BEYOND a reasonable doubt," as they often say in the vernacular of criminal litigation, the morning's highlight came when I placed their teacher under arrest for possession of drugs.
Before beginning my presentation, I had asked Geraldine Richardson, a teacher at Baltimore's Fallstaff Middle School, to hold on to a baggie filled with about an ounce of oregano. Some of the children had stared at me dumbfounded then, but now 60 spellbound students inhaled and gasped simultaneously. I knew I had them.
"What happens next?" I asked. "Ya gotta read her rights, man," suggested one student. Many nodding heads indicated agreement.
Ah, Miranda. They all know Miranda. There were many things that these children did not know about drugs and the law, some of which I still find incredible, given the degree of "street smarts" most of these kids so obviously manifested. Yet, thanks to television and the movies, they all know about the reading of the rights.
"Good," I answered. Turning to Richardson, I took a deep breath and in my best, most rapid staccato, I exhaled, "You have the right to remain silent anything you say can and will be held against you in a court of law you have the right to an attorney if you cannot afford an attorney one will be provided for you." I turned to the class, "What now?"
"Book her, man," said one serious student. "She's going to jail, right?"
Together, we went through the entire procedure, from arrest, through arraignment, to trial. We discussed, among other things, their teacher's constitutional rights and the state's burden of proof. One young lady was outraged. "Hey, that's not fair! She never even used the stuff! And besides, you gave it to her!"
I turned to the class. "Ladies and gentlemen of the jury, you have heard the arguments. The officer has testified that he found the defendant holding the drugs. The officer has admitted that he never saw Mrs. Richardson do anything other than hold the bag. The young lady, attorney for the defendant, argues that a Mr. Singer came to the class and asked the teacher to hold the bag for him. Mr. Singer could not be found, but we have the corroborative testimony of many of the students." I looked at them for a few moments, letting it all sink in. "Ladies and gentlemen, what is your verdict?"
Richardson was acquitted.
Most of these students did not know that simple possession is a crime. Most were astounded to learn a person doesn't have to have touched illegal drugs to be subject to arrest. Most believed they could legally drink two beers.
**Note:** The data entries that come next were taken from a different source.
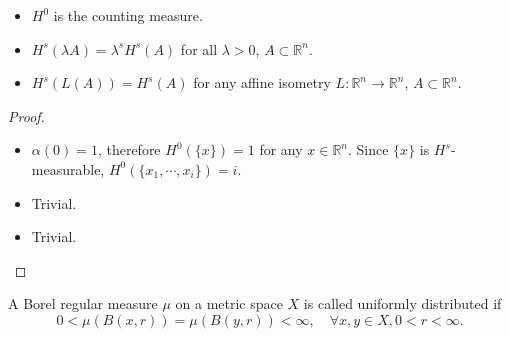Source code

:     \begin{theorem}\label{thm:hausdorff-basic-properties}
        \begin{itemize}
            \item[(i)] $H^{0}$ is the counting measure.
            \item[(ii)] $H^{s}(\lambda A)=\lambda ^{s}H^{s}(A)$ for all $\lambda>0$, $A\subset \mathbb{R}^{n}$.
            \item[(iii)] $H^{s}(L(A))=H^{s}(A)$ for any affine isometry $L:\mathbb{R}^{n}\to \mathbb{R}^{n}$, $A\subset \mathbb{R}^{n}$.
        \end{itemize}
    \end{theorem}
    \begin{proof}
        \begin{itemize}
            \item[(i)] $\alpha(0)=1$, therefore $H^{0}(\{ x \})=1$ for any $x \in \mathbb{R}^{n}$. Since $\{ x \}$ is $H^{s}$-measurable, $H^{0}(\{ x_{1},\cdots,x_{i} \})=i$.
            \item[(ii)] Trivial.
            \item[(iii)] Trivial.\qedhere
        \end{itemize}
    \end{proof}

    \begin{definition}
        A Borel regular measure $\mu$ on a metric space $X$ is called uniformly distributed if
        \[
        0< \mu(B(x,r))=\mu(B(y,r))< \infty,\quad \forall x,y \in X, 0<r<\infty.
        \]
    \end{definition}

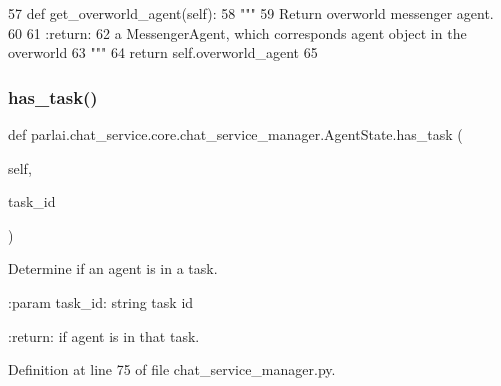 \begin{DoxyCode}
57     \textcolor{keyword}{def }get\_overworld\_agent(self):
58         \textcolor{stringliteral}{"""}
59 \textcolor{stringliteral}{        Return overworld messenger agent.}
60 \textcolor{stringliteral}{}
61 \textcolor{stringliteral}{        :return:}
62 \textcolor{stringliteral}{            a MessengerAgent, which corresponds agent object in the overworld}
63 \textcolor{stringliteral}{        """}
64         \textcolor{keywordflow}{return} self.overworld\_agent
65 
\end{DoxyCode}
\mbox{\label{classparlai_1_1chat__service_1_1core_1_1chat__service__manager_1_1AgentState_abdf5c5efdb7b58145197c579350920c2}} 
\subsubsection{\texorpdfstring{has\+\_\+task()}{has\_task()}}
{\footnotesize\ttfamily def parlai.\+chat\+\_\+service.\+core.\+chat\+\_\+service\+\_\+manager.\+Agent\+State.\+has\+\_\+task (\begin{DoxyParamCaption}\item[{}]{self,  }\item[{}]{task\+\_\+id }\end{DoxyParamCaption})}

\begin{DoxyVerb}Determine if an agent is in a task.

:param task_id:
    string task id

:return:
    if agent is in that task.
\end{DoxyVerb}
 

Definition at line 75 of file chat\+\_\+service\+\_\+manager.\+py.


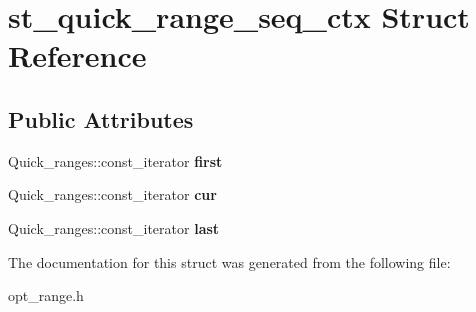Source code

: \hypertarget{structst__quick__range__seq__ctx}{}\section{st\+\_\+quick\+\_\+range\+\_\+seq\+\_\+ctx Struct Reference}
\label{structst__quick__range__seq__ctx}
\subsection*{Public Attributes}
\begin{DoxyCompactItemize}
\item 
\mbox{\label{structst__quick__range__seq__ctx_ac1f67b474d12463240119609e41b156d}} 
Quick\+\_\+ranges\+::const\+\_\+iterator {\bfseries first}
\item 
\mbox{\label{structst__quick__range__seq__ctx_a0a8d56c36c0cdf036756ba133eec5b00}} 
Quick\+\_\+ranges\+::const\+\_\+iterator {\bfseries cur}
\item 
\mbox{\label{structst__quick__range__seq__ctx_aab09e522413ff5bf903714469c8aa9b9}} 
Quick\+\_\+ranges\+::const\+\_\+iterator {\bfseries last}
\end{DoxyCompactItemize}


The documentation for this struct was generated from the following file\+:\begin{DoxyCompactItemize}
\item 
opt\+\_\+range.\+h\end{DoxyCompactItemize}
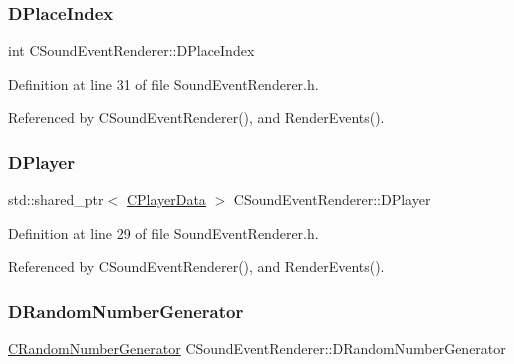 \subsubsection{\texorpdfstring{D\+Place\+Index}{DPlaceIndex}}
{\footnotesize\ttfamily int C\+Sound\+Event\+Renderer\+::\+D\+Place\+Index\hspace{0.3cm}{\ttfamily [protected]}}



Definition at line 31 of file Sound\+Event\+Renderer.\+h.



Referenced by C\+Sound\+Event\+Renderer(), and Render\+Events().

\hypertarget{classCSoundEventRenderer_ad98889d7f52477a2e148d7e390641d51}{}\label{classCSoundEventRenderer_ad98889d7f52477a2e148d7e390641d51} 
\subsubsection{\texorpdfstring{D\+Player}{DPlayer}}
{\footnotesize\ttfamily std\+::shared\+\_\+ptr$<$ \hyperlink{classCPlayerData}{C\+Player\+Data} $>$ C\+Sound\+Event\+Renderer\+::\+D\+Player\hspace{0.3cm}{\ttfamily [protected]}}



Definition at line 29 of file Sound\+Event\+Renderer.\+h.



Referenced by C\+Sound\+Event\+Renderer(), and Render\+Events().

\hypertarget{classCSoundEventRenderer_a591b9430a0f6a70259f87a2467de908f}{}\label{classCSoundEventRenderer_a591b9430a0f6a70259f87a2467de908f} 
\subsubsection{\texorpdfstring{D\+Random\+Number\+Generator}{DRandomNumberGenerator}}
{\footnotesize\ttfamily \hyperlink{classCRandomNumberGenerator}{C\+Random\+Number\+Generator} C\+Sound\+Event\+Renderer\+::\+D\+Random\+Number\+Generator\hspace{0.3cm}{\ttfamily [protected]}}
Many didn't know about conspiracy, or the criminal liability of a "lookout," or the differences in sentencing under Maryland law between possession and distribution.
LTC Almost nobody knew that if a juvenile court judge decides that the juvenile can no longer benefit from the juvenile system, he or she will be treated as an adult. None knew that a juvenile charged with violating a motor vehicle law, including driving while intoxicated or impaired, is treaty exactly the same as an adult. And few understood the far-reaching repercussions of a felony conviction.
On the other hand, they all knew someone who uses drugs. They all knew something about probation, about plea bargaining, about juvenile proceedings and about where dealers could be found. They all knew people who had "gotten away with it." And their estimates of the average age of a drug dealer ranged from 7 to 15 years old!
In response to a question from Robert E. May, a Maryland physician for over 40 years and my partner at Fallstaff, these 12- and 13-year-old children were able to name more drugs and more ways of taking these drugs than I could have believed possible. The irony is both sad and compelling: There is so much that they know, but so much that they do not know.
May told the students briefly, simply, and eloquently about the effects of various drugs on the human body and, in particular, upon the brain of a developing young adult. I tried my best to explain to the children the serious legal consequences of illegal drug use. It was absolutely clear to this doctor-lawyer team that any solution to America's drug plague must begin with education and must involve individuals at every level committing themselves to providing clear, direct, concise answers to our children's questions and concerns.
The Doctor/Lawyer Education Partnership Project is administered jointly by the American Bar Association and American Medical Association. Together, two-person teams of doctors and lawyers volunteer their time to bring a new perspective to the battle against drugs. I am proud to report, on behalf of my much-beleaguered profession, that the Bar Association of Baltimore City registered many more volunteers for the project here than it could reasonably place.